Extracted data entries:
*-*-*
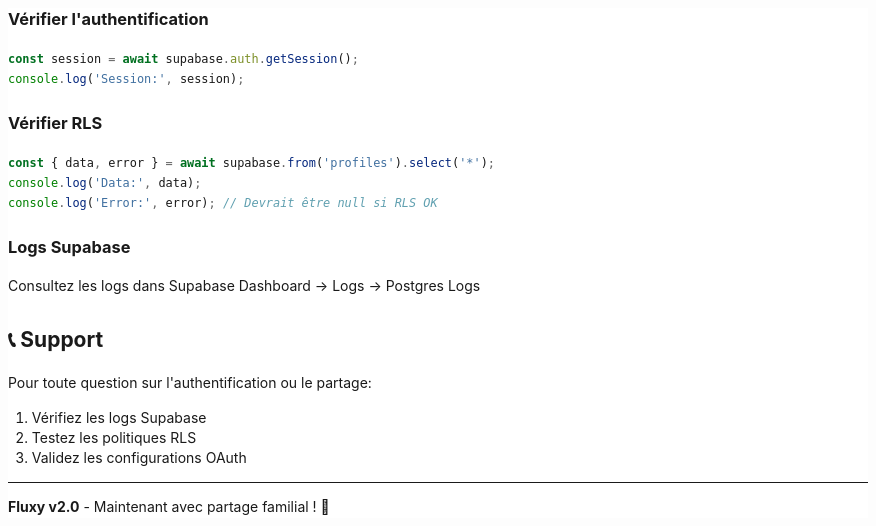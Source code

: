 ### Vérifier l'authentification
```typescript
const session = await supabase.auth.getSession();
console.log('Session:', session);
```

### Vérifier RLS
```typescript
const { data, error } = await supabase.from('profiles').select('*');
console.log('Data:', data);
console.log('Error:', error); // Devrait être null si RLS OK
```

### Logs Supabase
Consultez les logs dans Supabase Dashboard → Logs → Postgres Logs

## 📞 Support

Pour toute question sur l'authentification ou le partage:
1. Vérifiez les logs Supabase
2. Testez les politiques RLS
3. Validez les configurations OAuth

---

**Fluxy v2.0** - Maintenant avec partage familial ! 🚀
*-*-*
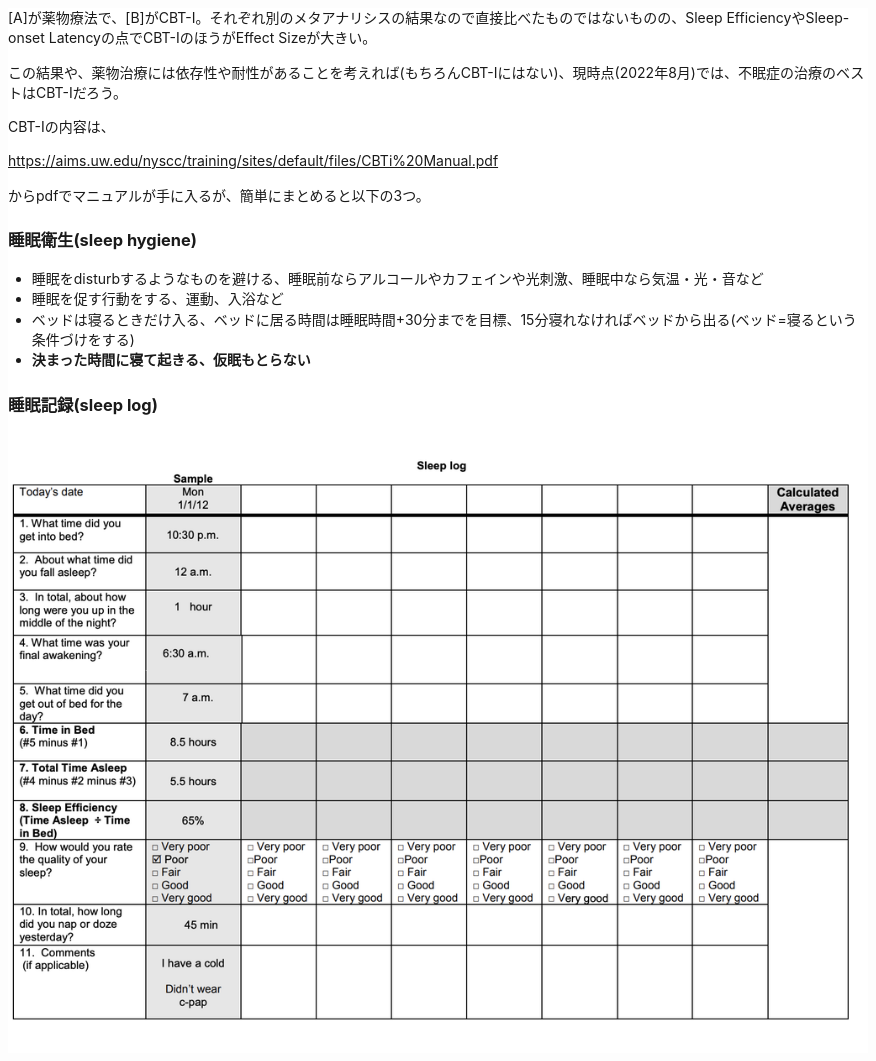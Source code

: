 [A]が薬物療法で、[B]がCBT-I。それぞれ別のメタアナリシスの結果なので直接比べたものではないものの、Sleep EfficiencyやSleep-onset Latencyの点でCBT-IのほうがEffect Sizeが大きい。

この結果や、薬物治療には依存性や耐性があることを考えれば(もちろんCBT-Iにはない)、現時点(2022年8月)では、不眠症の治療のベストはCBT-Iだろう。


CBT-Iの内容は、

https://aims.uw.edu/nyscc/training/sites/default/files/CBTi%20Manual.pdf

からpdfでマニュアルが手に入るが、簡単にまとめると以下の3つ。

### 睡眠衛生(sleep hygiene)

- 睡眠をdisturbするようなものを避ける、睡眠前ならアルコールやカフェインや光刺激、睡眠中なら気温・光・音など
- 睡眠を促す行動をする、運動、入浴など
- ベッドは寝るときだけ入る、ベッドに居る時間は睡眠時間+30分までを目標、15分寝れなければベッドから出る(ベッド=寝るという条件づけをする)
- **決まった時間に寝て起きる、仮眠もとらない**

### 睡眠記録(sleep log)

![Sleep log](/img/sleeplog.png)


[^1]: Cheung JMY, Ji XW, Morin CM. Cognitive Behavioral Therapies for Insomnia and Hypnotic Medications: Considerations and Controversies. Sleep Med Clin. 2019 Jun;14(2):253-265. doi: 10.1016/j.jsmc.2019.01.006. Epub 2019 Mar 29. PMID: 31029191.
*-*-*
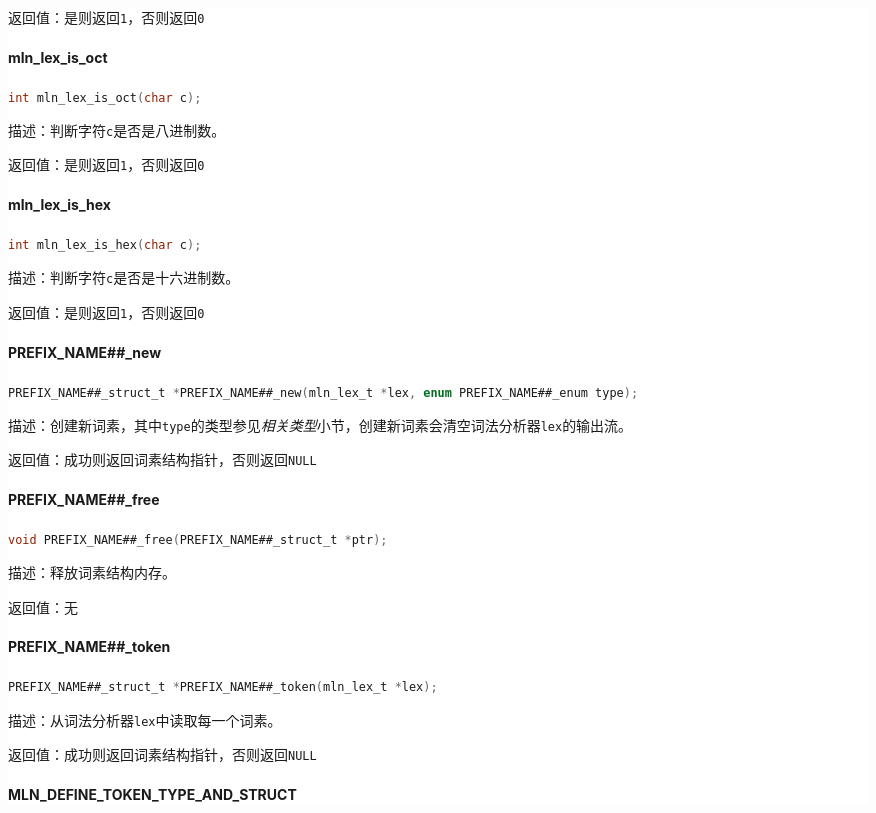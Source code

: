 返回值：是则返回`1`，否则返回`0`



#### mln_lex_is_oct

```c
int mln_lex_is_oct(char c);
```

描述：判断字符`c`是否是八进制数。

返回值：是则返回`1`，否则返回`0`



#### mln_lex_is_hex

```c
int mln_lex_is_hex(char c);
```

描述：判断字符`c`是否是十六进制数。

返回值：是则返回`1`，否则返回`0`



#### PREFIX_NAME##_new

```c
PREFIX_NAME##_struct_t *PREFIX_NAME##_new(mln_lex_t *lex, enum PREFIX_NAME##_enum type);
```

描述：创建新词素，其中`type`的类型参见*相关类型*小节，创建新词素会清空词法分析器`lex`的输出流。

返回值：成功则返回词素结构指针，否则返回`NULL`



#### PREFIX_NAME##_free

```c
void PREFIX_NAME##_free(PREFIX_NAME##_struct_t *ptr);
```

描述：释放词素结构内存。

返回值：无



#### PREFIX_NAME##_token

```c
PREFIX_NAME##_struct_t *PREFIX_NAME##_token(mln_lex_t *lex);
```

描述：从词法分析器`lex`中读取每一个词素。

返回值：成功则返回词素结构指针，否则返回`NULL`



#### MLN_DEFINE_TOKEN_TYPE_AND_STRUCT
*-*-*
- _ASSIGNMENT_
Given the word "authentification", show every line of the records that contains it.

- _ANSWER SECTION_
: ### Vérifier l'authentification
Pour toute question sur l'authentification ou le partage:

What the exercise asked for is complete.